The range is measured, a grab of straw marks the bowl's full extent, and a howl of primal joy erupts from a hundred throats. Road bowling, or 'scores' and 'long bullets' in local parlance, are similar to funerals, they say - one person being buried and the rest present for the social dimension of the occasion.
Like many hazy cultural hinges, the sport's exact origins have blurred over time, leaving just Cork and Armagh as the remaining strongholds.
Joining the watching throng on that stunning day, the Baltimore plans were happily tossed to the wind as our eyes and ears were opened to the rhythm of an exertion whose technical demands match anything seen on the precious sward of Croke Park.

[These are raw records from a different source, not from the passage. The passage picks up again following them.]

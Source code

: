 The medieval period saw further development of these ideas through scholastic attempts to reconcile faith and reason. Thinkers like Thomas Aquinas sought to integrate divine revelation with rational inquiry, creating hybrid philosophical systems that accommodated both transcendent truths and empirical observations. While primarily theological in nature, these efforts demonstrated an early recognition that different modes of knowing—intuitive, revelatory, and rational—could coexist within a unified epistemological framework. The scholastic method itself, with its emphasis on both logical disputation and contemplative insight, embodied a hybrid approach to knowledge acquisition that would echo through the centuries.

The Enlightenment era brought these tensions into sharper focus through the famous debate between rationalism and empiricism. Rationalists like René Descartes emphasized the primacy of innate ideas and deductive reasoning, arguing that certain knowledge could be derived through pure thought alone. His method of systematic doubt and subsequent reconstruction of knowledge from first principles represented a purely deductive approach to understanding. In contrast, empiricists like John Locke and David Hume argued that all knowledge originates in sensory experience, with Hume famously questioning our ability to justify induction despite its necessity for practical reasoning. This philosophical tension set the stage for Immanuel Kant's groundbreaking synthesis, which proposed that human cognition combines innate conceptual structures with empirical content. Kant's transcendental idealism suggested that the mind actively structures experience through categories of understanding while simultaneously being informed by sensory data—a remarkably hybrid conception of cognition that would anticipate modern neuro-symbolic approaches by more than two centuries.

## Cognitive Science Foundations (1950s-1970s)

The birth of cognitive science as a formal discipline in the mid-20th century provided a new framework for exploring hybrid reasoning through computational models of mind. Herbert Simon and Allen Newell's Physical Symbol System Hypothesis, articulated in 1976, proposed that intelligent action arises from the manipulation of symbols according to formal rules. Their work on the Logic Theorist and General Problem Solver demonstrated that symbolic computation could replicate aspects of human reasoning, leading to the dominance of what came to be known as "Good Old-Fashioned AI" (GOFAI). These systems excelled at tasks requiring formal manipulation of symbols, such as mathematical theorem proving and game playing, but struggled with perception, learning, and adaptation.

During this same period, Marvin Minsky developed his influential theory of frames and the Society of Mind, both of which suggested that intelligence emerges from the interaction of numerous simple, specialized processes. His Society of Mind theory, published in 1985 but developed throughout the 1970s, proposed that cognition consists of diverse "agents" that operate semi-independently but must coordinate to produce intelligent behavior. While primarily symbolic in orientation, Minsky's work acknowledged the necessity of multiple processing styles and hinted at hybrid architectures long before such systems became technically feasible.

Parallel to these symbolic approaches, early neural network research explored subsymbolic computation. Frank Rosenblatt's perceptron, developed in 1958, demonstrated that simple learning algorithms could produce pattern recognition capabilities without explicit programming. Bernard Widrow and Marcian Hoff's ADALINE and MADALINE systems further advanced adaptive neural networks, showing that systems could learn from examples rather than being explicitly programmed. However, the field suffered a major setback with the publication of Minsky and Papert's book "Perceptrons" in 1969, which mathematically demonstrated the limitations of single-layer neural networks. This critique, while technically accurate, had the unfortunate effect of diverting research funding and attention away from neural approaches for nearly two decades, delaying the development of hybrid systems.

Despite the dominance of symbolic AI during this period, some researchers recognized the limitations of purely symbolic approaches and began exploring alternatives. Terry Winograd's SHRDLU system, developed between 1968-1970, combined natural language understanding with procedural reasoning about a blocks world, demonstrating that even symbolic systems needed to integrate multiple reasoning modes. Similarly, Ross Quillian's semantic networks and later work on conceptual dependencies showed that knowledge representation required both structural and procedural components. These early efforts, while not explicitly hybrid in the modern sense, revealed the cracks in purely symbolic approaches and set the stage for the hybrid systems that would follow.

Falling into step alongside Timmy, a local fisherman, we learned about the legendary Mick Barry of Waterfall, whose sporting career spanned 60 years and will forever be remembered for conquering the bowler's Everest - the Chetwynd Viaduct - on St Patrick's Day, 1955. A gigantic structure on the road west from Cork - 100 feet high and 20 feet wide - the always modest Mick lofted the bowl clean over it, a feat virtually defying the laws of physics.
A gardener in UCC for 50 years, his retirement citation was an echo of an almost forgotten Ireland and the kind of people who made it: "He was a man among men, an extraordinary presence who took people as he found them. In victory or defeat he was never known to lose his dignity even under the most extreme pressure that comes with gladiatorial combat for the highest stakes.
"A monumental presence not unlike his only true rival, the Chetwynd Viaduct, and one he finally conquered with that mighty loft."
Cruising homewards that evening, the parting words of my new mate Timmy echoed in my head: "Remember that the best score roads will always have a good pub at the end of them." And what could be better than a pleasant walk in good company, sterling displays of superior skill, and the prospect of a cooling glass at the end of it? A stunning logic that defies argument.